I started with Purple Yam Batons, fried crisp and wrapped around a stick of sugarcane.
See what I mean? When is the last time you saw either yam or sugarcane as the star of a restaurant dish? The appetiser is let down by an overly eggy herb aioli, and I would have preferred a fresh, non-creamy dip to balance the buttery, sweet yams. Next on my plate is a French classic – Oeufs en Meurette. The eggs are perfectly poached, and served with moreish slices of garlic toast. I did not like the red wine they chose but was in the minority on this one.
As we soldiered through the menu I realised that my moans about the starters would be my only grouse that afternoon.
The salad of Raw and Ripe Mangoes is my absolute favourite mango dish of the season. Fresh Alphonso and slivers of green mangoes were dressed in a zesty combination of soy, red chillies and peanuts. The salad alone is reason enough to revisit the awkwardly located White Owl.

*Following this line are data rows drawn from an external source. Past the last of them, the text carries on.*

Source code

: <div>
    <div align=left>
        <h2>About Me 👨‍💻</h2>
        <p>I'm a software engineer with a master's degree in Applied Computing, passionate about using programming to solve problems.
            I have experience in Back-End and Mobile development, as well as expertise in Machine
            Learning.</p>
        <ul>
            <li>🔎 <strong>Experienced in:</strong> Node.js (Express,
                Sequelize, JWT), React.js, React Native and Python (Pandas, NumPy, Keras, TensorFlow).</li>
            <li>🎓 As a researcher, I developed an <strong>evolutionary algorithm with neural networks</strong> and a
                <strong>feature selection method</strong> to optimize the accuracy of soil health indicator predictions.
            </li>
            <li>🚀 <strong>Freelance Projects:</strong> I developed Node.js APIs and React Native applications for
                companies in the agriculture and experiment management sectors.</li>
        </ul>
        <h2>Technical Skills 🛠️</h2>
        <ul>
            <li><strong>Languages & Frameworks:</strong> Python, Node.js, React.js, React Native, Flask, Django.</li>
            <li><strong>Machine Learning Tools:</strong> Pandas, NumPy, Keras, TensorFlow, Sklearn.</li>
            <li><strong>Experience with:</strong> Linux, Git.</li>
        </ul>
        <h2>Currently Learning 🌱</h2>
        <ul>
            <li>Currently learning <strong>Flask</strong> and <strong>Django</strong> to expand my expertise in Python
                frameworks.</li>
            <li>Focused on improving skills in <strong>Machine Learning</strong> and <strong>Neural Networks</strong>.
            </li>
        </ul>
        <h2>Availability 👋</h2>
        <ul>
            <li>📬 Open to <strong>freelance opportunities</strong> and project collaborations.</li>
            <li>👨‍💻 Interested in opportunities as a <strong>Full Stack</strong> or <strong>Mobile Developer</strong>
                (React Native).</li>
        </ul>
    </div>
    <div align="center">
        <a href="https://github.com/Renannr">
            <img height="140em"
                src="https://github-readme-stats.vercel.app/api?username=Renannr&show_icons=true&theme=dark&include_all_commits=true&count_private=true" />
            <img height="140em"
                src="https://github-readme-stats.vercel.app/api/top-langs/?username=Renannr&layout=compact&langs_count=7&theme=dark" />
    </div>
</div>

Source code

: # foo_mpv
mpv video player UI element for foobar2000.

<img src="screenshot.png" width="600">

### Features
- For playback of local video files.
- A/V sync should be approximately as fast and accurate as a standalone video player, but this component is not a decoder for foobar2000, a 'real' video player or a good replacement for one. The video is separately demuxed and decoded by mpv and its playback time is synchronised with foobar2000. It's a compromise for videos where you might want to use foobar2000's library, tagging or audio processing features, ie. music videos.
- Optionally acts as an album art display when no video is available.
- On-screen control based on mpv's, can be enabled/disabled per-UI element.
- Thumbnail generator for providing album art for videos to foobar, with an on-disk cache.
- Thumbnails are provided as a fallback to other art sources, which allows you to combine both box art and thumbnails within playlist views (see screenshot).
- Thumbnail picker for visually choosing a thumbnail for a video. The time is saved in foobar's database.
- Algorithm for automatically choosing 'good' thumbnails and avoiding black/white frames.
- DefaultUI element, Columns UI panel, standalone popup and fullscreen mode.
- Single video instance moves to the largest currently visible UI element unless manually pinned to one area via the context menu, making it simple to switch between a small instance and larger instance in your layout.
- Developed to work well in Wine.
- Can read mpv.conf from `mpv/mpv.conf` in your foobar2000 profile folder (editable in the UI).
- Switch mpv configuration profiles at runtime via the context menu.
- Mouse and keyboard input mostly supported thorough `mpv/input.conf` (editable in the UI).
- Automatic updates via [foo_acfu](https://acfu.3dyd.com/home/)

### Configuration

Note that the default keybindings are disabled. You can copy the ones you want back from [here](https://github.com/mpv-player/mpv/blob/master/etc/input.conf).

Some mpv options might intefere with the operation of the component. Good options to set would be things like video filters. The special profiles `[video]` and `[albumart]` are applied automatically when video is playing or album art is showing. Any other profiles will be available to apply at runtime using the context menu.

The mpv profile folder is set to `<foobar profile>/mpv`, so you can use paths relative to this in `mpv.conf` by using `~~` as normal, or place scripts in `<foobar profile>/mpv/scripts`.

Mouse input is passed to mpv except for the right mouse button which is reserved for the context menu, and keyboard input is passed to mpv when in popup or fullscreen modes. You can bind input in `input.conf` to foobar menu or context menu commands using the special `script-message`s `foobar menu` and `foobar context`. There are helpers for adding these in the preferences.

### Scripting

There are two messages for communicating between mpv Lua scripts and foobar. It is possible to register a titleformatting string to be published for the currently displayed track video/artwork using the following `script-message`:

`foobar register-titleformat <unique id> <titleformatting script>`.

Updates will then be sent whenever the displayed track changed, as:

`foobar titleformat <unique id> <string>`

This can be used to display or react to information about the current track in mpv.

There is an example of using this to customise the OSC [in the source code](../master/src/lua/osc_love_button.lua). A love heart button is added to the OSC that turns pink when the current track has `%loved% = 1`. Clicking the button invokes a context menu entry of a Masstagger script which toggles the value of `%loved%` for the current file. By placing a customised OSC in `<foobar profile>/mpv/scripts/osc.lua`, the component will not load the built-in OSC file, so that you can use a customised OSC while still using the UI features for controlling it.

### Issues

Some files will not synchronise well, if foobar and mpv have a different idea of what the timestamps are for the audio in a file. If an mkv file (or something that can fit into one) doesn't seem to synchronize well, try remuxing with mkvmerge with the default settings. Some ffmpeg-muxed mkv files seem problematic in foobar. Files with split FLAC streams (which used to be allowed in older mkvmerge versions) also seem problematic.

The main course veggie choices were Blue Cheese Quiche and Bell Pepper Roulade. My choice (of the quiche) was a no brainer; blue is my favourite cheese, and besides who wants to eat a roulade? How wrong was I!
The quiche was perfect – a herby, blue cheese topping lovingly baked on a flaky pastry. But the revelation of the meal was the roulade, served with a generous dollop of an inventive arugula pesto. The sweet bell peppers, unrolled a filling of cheesy barley, and crunchy greens. Never again will I judge a book by its old fashioned cover.
Not for one moment did I wish I were eating meat, nor did I feel that the chefs had made grudging allowances for veggies on their menu. I want to come back for the Green Apple Galette, Brioche Mac and Cheese, and Pumpkin Gnochhi Casserole.
I don’t have a sweet tooth but the table was was mighty impressed with the offering. The Fig, Chocolate & Kaffir Lime Mille-Feuille is a perfect display of Nikhil’s love for playing with flavours and Kshama’s pastry skills. The Kaffir Lime cream is rich and lends a heady scent to the dessert; but I wonder if it would have worked better with a different fruit? One that was lighter than the dense combination of fig and cream. I preferred the Alphonso Crepes – totally scrummy.
I hope this is the beginning of many such adventures in India where we will see menus that let the ingredients shine; restaurants that don’t give in to gimmicks; and chefs that find the courage to cook with their heart. Here’s hoping I meet more chefs like Nikhil and Kshama, chefs that put food first.
Disclosure: The meal was a preview and I was a guest of the restaurant. Neither their generosity nor my friendship with Nikhil has compromised my opinion on their food in any way.